The UK will be the first country in the world to offer paid parental bereavement as a right, and the government estimates that this new entitlement will help to support around 10,000 parents a year.
The Parental Bereavement Leave and Pay Regulations 2020 will be known as Jack’s Law, in memory of Jack Herd, whose mother, Lucy campaigned tirelessly for its introduction following Jack’s death as a child.
The right to parental bereavement leave
The new parental bereavement leave legislation will provide a statutory right to a minimum of two weeks’ leave for all employed parents if they lose a child under the age of 18, or suffer a stillbirth from 24 weeks of pregnancy, on or after 06 April 2020.
The right to parental bereavement leave will apply irrespective of how long employees have been with you, as parental bereavement leave entitlement will be a ‘day-one’ employment right.

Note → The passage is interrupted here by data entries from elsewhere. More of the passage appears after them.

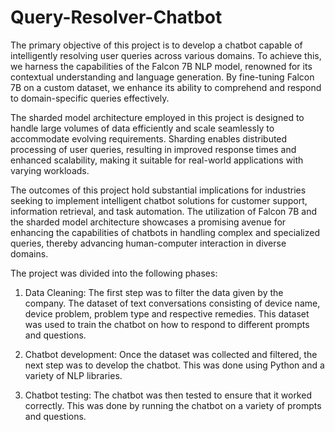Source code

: # Query-Resolver-Chatbot
The primary objective of this project is to develop a chatbot capable of intelligently resolving user queries across various domains. To achieve this, we harness the capabilities of the Falcon 7B NLP model, renowned for its contextual understanding and language generation. By fine-tuning Falcon 7B on a custom dataset, we enhance its ability to comprehend and respond to domain-specific queries effectively.

The sharded model architecture employed in this project is designed to handle large volumes of data efficiently and scale seamlessly to accommodate evolving requirements. Sharding enables distributed processing of user queries, resulting in improved response times and enhanced scalability, making it suitable for real-world applications with varying workloads.

The outcomes of this project hold substantial implications for industries seeking to implement intelligent chatbot solutions for customer support, information retrieval, and task automation. The utilization of Falcon 7B and the sharded model architecture showcases a promising avenue for enhancing the capabilities of chatbots in handling complex and specialized queries, thereby advancing human-computer interaction in diverse domains.

The project was divided into the following phases:
1. Data Cleaning: The first step was to filter the data given by the company. The dataset of text conversations consisting of device name, device problem, problem type and respective remedies. This dataset was used to train the chatbot on how to respond to different prompts and questions.
  
2. Chatbot development: Once the dataset was collected and filtered, the next step was to develop the chatbot. This was done using Python and a variety of NLP libraries.
   
3. Chatbot testing: The chatbot was then tested to ensure that it worked correctly. This was done by running the chatbot on a variety of prompts and questions.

Employees who meet the eligibility criteria will be able to take parental bereavement leave either as a single block of two weeks or as two separate blocks of one week at different times within the first 56 weeks after the death or stillbirth of a child. This allows those affected to match their parental bereavement leave to the times they need it most, which could be in the early days or over the first anniversary.

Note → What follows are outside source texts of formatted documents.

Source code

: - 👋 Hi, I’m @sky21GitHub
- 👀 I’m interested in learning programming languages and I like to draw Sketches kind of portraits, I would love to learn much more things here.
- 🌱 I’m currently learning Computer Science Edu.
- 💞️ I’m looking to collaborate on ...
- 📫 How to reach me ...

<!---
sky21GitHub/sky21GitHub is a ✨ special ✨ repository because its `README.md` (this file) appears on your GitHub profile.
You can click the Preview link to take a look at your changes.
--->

Under Jack’s Law, the employee is entitled to return to the job that they had before the period of absence as they can with other types of parental leave. They should not be disadvantaged for having taken parental bereavement leave. If you dismiss them because they took parental bereavement leave, this would automatically be classed as unfair dismissal.
The right to pay when taking parental bereavement leave
Parents with at least 26 weeks’ continuous service and weekly average earnings over the lower earnings limit will also be entitled to statutory parental bereavement pay.
Statutory parental bereavement pay will either be paid at the statutory rate or at 90% of the individual’s average weekly earnings, whichever is lower.
As an employer, you need to administer statutory parental bereavement leave pay in the same way as existing family-related statutory payments, such as statutory paternity pay.
How will the introduction of Jack’s Law affect employers?
Until the introduction of Jack’s Law, employers adopted a broad spectrum of approaches, and the amount of time off and whether it was paid would be at management’s discretion.
Although you may already have provisions for parental bereavement leave, there has been no legal entitlement to allow employees to take any time off following the death of a child until now, except under the provisions relating to unpaid dependant care leave.
The introduction of parental bereavement and pay regulations now sets a minimum benchmark for all employers to meet.
Employers should update their parental bereavement policies before 06 April 2020 to ensure that they allow for at least the minimum amount of leave and pay. They should publicise any changes made to those who manage staff.